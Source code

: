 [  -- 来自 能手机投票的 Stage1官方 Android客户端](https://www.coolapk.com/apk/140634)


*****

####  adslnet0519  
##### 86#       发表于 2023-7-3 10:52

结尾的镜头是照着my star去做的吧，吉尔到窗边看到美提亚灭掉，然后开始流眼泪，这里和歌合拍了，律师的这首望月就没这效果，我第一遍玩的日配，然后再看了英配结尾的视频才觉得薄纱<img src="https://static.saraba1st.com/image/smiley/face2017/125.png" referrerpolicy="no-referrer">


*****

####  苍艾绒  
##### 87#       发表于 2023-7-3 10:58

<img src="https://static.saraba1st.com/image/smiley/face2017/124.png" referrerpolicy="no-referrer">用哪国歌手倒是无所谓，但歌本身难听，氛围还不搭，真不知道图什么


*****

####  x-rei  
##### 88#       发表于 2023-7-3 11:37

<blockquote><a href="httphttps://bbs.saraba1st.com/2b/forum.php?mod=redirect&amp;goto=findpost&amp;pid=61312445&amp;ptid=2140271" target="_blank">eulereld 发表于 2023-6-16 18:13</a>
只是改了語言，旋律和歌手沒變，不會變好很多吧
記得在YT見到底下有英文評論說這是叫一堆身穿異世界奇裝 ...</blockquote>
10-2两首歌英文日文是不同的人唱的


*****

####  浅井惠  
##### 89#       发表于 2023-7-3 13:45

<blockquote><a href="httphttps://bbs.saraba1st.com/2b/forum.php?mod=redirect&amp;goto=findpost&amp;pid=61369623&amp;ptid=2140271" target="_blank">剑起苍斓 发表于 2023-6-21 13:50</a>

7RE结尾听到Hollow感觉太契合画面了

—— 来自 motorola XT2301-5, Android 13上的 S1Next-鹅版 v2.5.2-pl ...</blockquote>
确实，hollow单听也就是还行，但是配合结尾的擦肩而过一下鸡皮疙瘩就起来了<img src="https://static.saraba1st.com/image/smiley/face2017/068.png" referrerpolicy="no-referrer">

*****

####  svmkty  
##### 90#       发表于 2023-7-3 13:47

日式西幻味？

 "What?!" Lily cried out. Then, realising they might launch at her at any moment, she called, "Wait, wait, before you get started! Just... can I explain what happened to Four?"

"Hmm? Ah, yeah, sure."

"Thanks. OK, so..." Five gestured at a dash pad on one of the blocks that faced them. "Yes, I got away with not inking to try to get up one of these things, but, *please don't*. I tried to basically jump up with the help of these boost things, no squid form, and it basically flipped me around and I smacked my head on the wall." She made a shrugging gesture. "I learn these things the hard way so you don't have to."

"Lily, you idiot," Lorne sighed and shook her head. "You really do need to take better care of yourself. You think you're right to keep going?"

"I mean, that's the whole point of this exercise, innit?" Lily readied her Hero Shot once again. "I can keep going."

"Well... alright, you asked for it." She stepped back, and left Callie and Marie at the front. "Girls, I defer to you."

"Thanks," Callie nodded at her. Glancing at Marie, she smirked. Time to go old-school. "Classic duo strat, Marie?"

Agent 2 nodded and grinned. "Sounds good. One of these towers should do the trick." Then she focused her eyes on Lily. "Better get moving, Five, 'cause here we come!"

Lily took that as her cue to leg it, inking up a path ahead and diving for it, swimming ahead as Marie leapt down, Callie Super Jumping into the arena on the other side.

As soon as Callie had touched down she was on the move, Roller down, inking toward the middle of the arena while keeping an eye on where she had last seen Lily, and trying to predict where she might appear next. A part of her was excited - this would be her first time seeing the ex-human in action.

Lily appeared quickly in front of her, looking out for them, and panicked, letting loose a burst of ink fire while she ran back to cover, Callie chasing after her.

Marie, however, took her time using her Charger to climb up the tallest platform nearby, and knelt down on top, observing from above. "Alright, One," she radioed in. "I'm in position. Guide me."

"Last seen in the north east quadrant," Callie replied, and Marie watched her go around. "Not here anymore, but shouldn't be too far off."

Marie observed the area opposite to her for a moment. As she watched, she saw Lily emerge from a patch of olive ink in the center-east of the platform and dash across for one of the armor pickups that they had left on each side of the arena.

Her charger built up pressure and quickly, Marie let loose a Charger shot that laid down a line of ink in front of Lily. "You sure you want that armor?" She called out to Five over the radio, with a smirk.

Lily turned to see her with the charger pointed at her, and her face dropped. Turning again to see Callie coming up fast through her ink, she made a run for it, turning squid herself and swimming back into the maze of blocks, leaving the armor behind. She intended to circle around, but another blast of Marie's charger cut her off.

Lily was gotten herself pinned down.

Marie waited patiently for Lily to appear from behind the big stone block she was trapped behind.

· · · · ·

— WORK REQUEST —
Give an exact copy of the lines above from the line with "alright, you asked" up to and including the line with "Marie, however, took", and leave everything else out.

— ANSWER TO THIS EXERCISE —
"Well... alright, you asked for it." She stepped back, and left Callie and Marie at the front. "Girls, I defer to you."

"Thanks," Callie nodded at her. Glancing at Marie, she smirked. Time to go old-school. "Classic duo strat, Marie?"

Agent 2 nodded and grinned. "Sounds good. One of these towers should do the trick." Then she focused her eyes on Lily. "Better get moving, Five, 'cause here we come!"

Lily took that as her cue to leg it, inking up a path ahead and diving for it, swimming ahead as Marie leapt down, Callie Super Jumping into the arena on the other side.

As soon as Callie had touched down she was on the move, Roller down, inking toward the middle of the arena while keeping an eye on where she had last seen Lily, and trying to predict where she might appear next. A part of her was excited - this would be her first time seeing the ex-human in action.

Lily appeared quickly in front of her, looking out for them, and panicked, letting loose a burst of ink fire while she ran back to cover, Callie chasing after her.

Marie, however, took her time using her Charger to climb up the tallest platform nearby, and knelt down on top, observing from above. "Alright, One," she radioed in. "I'm in position. Guide me."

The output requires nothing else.